The sun rose. And Kansas won its 10th consecutive Big 12 title.
There’s more, though.
The 2013-14 campaign for the Big 12 orchestrated a shift in the conference hierarchy. The Big Ten has been the king of regular-season college basketball for years. But the Big 12 can make that claim this season. The league will enter its tournament with seven teams positioned to earn at-large NCAA bids. That’s 70 percent of the conference.
No conference can match that depth. And if the hoopla in Kansas City, Mo., is anything like the movie we witnessed in a thrilling round of conference play, then we’ll need a lot of popcorn this week because anything could happen.
What’s at stake?
Kansas is still fighting for that fourth No. 1 seed in the NCAA tournament but will have to do so without the services of Joel Embiid. After Embiid met with a spinal specialist in California, the initial stress fracture prognosis was confirmed and he was ruled out of the Big 12 tourney and is unlikely to play the first weekend of the NCAA tournament.

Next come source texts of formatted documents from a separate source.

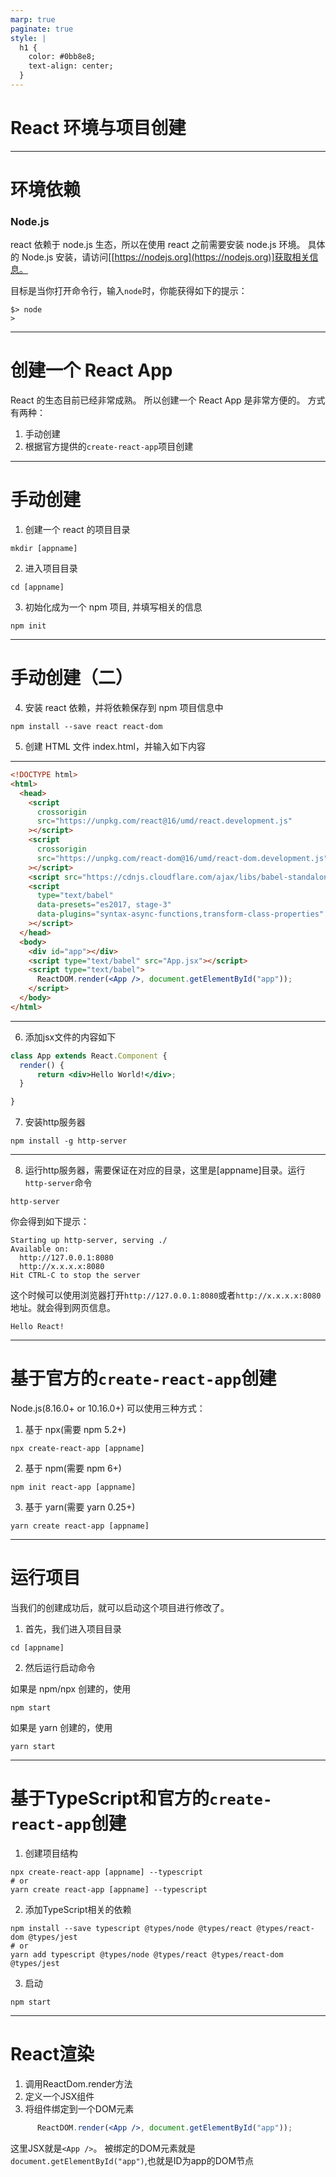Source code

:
 ```yaml
---
marp: true
paginate: true
style: |
  h1 {
    color: #0bb8e8;
    text-align: center;
  }
---
```


# React 环境与项目创建

---

# 环境依赖

### Node.js

react 依赖于 node.js 生态，所以在使用 react 之前需要安装 node.js 环境。
具体的 Node.js 安装，请访问[[https://nodejs.org](https://nodejs.org)]获取相关信息。

目标是当你打开命令行，输入`node`时，你能获得如下的提示：

```
$> node
>
```

---

# 创建一个 React App

React 的生态目前已经非常成熟。
所以创建一个 React App 是非常方便的。
方式有两种：

1. 手动创建
2. 根据官方提供的`create-react-app`项目创建

---

# 手动创建

1. 创建一个 react 的项目目录

```
mkdir [appname]
```

2. 进入项目目录

```
cd [appname]
```

3. 初始化成为一个 npm 项目, 并填写相关的信息

```
npm init
```

---

# 手动创建（二）

4. 安装 react 依赖，并将依赖保存到 npm 项目信息中

```
npm install --save react react-dom
```

5. 创建 HTML 文件 index.html，并输入如下内容

---

```html
<!DOCTYPE html>
<html>
  <head>
    <script
      crossorigin
      src="https://unpkg.com/react@16/umd/react.development.js"
    ></script>
    <script
      crossorigin
      src="https://unpkg.com/react-dom@16/umd/react-dom.development.js"
    ></script>
    <script src="https://cdnjs.cloudflare.com/ajax/libs/babel-standalone/6.14.0/babel.min.js"></script>
    <script
      type="text/babel"
      data-presets="es2017, stage-3"
      data-plugins="syntax-async-functions,transform-class-properties"
    ></script>
  </head>
  <body>
    <div id="app"></div>
    <script type="text/babel" src="App.jsx"></script>
    <script type="text/babel">
      ReactDOM.render(<App />, document.getElementById("app"));
    </script>
  </body>
</html>
```
---

6. 添加jsx文件的内容如下

```jsx
class App extends React.Component {
  render() {
      return <div>Hello World!</div>;
  }

}
```

7. 安装http服务器
```
npm install -g http-server
```
---

8. 运行http服务器，需要保证在对应的目录，这里是[appname]目录。运行`http-server`命令
```
http-server
```
你会得到如下提示：
```
Starting up http-server, serving ./
Available on:
  http://127.0.0.1:8080
  http://x.x.x.x:8080
Hit CTRL-C to stop the server
```
这个时候可以使用浏览器打开`http://127.0.0.1:8080`或者`http://x.x.x.x:8080`地址。就会得到网页信息。
```
Hello React!
```
---

# 基于官方的`create-react-app`创建

Node.js(8.16.0+ or 10.16.0+)
可以使用三种方式：

1. 基于 npx(需要 npm 5.2+)

```
npx create-react-app [appname]
```

2. 基于 npm(需要 npm 6+)

```
npm init react-app [appname]
```

3. 基于 yarn(需要 yarn 0.25+)

```
yarn create react-app [appname]
```

---

# 运行项目

当我们的创建成功后，就可以启动这个项目进行修改了。

1. 首先，我们进入项目目录

```
cd [appname]
```

2. 然后运行启动命令

如果是 npm/npx 创建的，使用

```
npm start
```

如果是 yarn 创建的，使用

```
yarn start
```
---

# 基于TypeScript和官方的`create-react-app`创建

1. 创建项目结构
```
npx create-react-app [appname] --typescript
# or
yarn create react-app [appname] --typescript
```

2. 添加TypeScript相关的依赖
```
npm install --save typescript @types/node @types/react @types/react-dom @types/jest
# or
yarn add typescript @types/node @types/react @types/react-dom @types/jest
```

3. 启动

```
npm start
```

---

# React渲染

1. 调用ReactDom.render方法
2. 定义一个JSX组件
3. 将组件绑定到一个DOM元素

```jsx
      ReactDOM.render(<App />, document.getElementById("app"));
```

这里JSX就是`<App />`。
被绑定的DOM元素就是`document.getElementById("app")`,也就是ID为app的DOM节点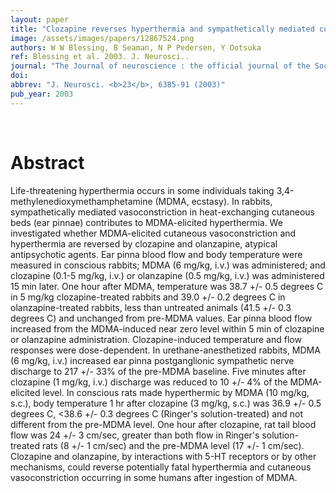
 ```yaml
---
layout: paper
title: "Clozapine reverses hyperthermia and sympathetically mediated cutaneous vasoconstriction induced by 3,4-methylenedioxymethamphetamine (ecstasy) in rabbits and rats."
image: /assets/images/papers/12867524.png
authors: W W Blessing, B Seaman, N P Pedersen, Y Ootsuka
ref: Blessing et al. 2003. J. Neurosci..
journal: "The Journal of neuroscience : the official journal of the Society for Neuroscience <b>23</b>, 6385-91 (2003)"
doi: 
abbrev: "J. Neurosci. <b>23</b>, 6385-91 (2003)"
pub_year: 2003
---
```


<br />
<div data-badge-popover="right" data-badge-type="donut" data-pmid="12867524" data-hide-no-mentions="true" class="altmetric-embed"></div>

# Abstract

Life-threatening hyperthermia occurs in some individuals taking 3,4-methylenedioxymethamphetamine (MDMA, ecstasy). In rabbits, sympathetically mediated vasoconstriction in heat-exchanging cutaneous beds (ear pinnae) contributes to MDMA-elicited hyperthermia. We investigated whether MDMA-elicited cutaneous vasoconstriction and hyperthermia are reversed by clozapine and olanzapine, atypical antipsychotic agents. Ear pinna blood flow and body temperature were measured in conscious rabbits; MDMA (6 mg/kg, i.v.) was administered; and clozapine (0.1-5 mg/kg, i.v.) or olanzapine (0.5 mg/kg, i.v.) was administered 15 min later. One hour after MDMA, temperature was 38.7 +/- 0.5 degrees C in 5 mg/kg clozapine-treated rabbits and 39.0 +/- 0.2 degrees C in olanzapine-treated rabbits, less than untreated animals (41.5 +/- 0.3 degrees C) and unchanged from pre-MDMA values. Ear pinna blood flow increased from the MDMA-induced near zero level within 5 min of clozapine or olanzapine administration. Clozapine-induced temperature and flow responses were dose-dependent. In urethane-anesthetized rabbits, MDMA (6 mg/kg, i.v.) increased ear pinna postganglionic sympathetic nerve discharge to 217 +/- 33% of the pre-MDMA baseline. Five minutes after clozapine (1 mg/kg, i.v.) discharge was reduced to 10 +/- 4% of the MDMA-elicited level. In conscious rats made hyperthermic by MDMA (10 mg/kg, s.c.), body temperature 1 hr after clozapine (3 mg/kg, s.c.) was 36.9 +/- 0.5 degrees C, <38.6 +/- 0.3 degrees C (Ringer's solution-treated) and not different from the pre-MDMA level. One hour after clozapine, rat tail blood flow was 24 +/- 3 cm/sec, greater than both flow in Ringer's solution-treated rats (8 +/- 1 cm/sec) and the pre-MDMA level (17 +/- 1 cm/sec). Clozapine and olanzapine, by interactions with 5-HT receptors or by other mechanisms, could reverse potentially fatal hyperthermia and cutaneous vasoconstriction occurring in some humans after ingestion of MDMA.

"Based on that, this weekend [in the Big 12 championship] is out," Kansas coach Bill Self said in a statement. "Next weekend, we feel like is a longshot, but the doctors are hopeful that if Joel works hard in rehab and progresses that it is possible that he could play in the later rounds of the NCAA tournament if our team is fortunate enough to advance."
So this week, for a few reasons, could be significant for the Big 12 champs.
A few wins in Kansas City would solidify the Jayhawks’ campaign, if a top seed is their best scenario. Maybe it’s not. Kansas could end up in a No. 2 slot opposite in-state enigma Wichita State. Perhaps that’s preferable. Regardless, this week could ease or complicate KU’s potential path to the Final Four.
But the Jayhawks are not alone.
Melvin Ejim, the Big 12's player of the year, and Iowa State could use this week’s tournament to attain some much-needed momentum after dropping two of three. A successful stretch would also help Texas and Oklahoma secure favorable second-round matchups on Selection Sunday.
But Baylor and Oklahoma State are the two teams that really need this tourney. Just two weeks ago, both looked as if they’d fallen out of the NCAA tourney pool.
Then Baylor won seven of its final eight regular-season games. And Marcus Smart led Oklahoma State out of a ditch, too. His return from a suspension fueled a rally of four wins in its last five games.
Both of those teams could win this tournament. Or they could stumble early. Their Thursday matchups -- potentially Baylor against Oklahoma and Oklahoma State against Kansas -- could be their toughest, assuming they’re successful in Wednesday night meetings with TCU and Texas Tech, respectively. A run in Kansas City could also position both teams to avoid dicey seeds in the Big Dance.
Baylor and Oklahoma State look good right now. But when they were bad, they were horrid. Oklahoma State endured a seven-game losing streak, and Baylor lost seven of eight during one ugly Big 12 stretch.
Additional quality wins would make it easier for the selection committee to consider the present instead of their collective, rocky past.
Team with the most to gain
What if West Virginia makes a run? On its best days, the Mountaineers have competed against the best teams in the league. And the 9-9 Big 12 squad enters the conference tourney following a whipping of Kansas over the weekend.
Juwan Staten would be a major star in any other league. A run would help him attract the praise he deserves. It’s not crazy, either. West Virginia opens the tourney against a Texas team that’s lost four of its past six. A win would lead to a matchup against Baylor or Oklahoma, two teams that split their season series with the Mountaineers. And Kansas might be waiting in the title game.
There’s nothing sexy about WVU’s 83 RPI or its 5-12 record against top-100 teams. But if you’re looking for a dark horse that could steal a bid and shake up the field, check out the crew in Morgantown.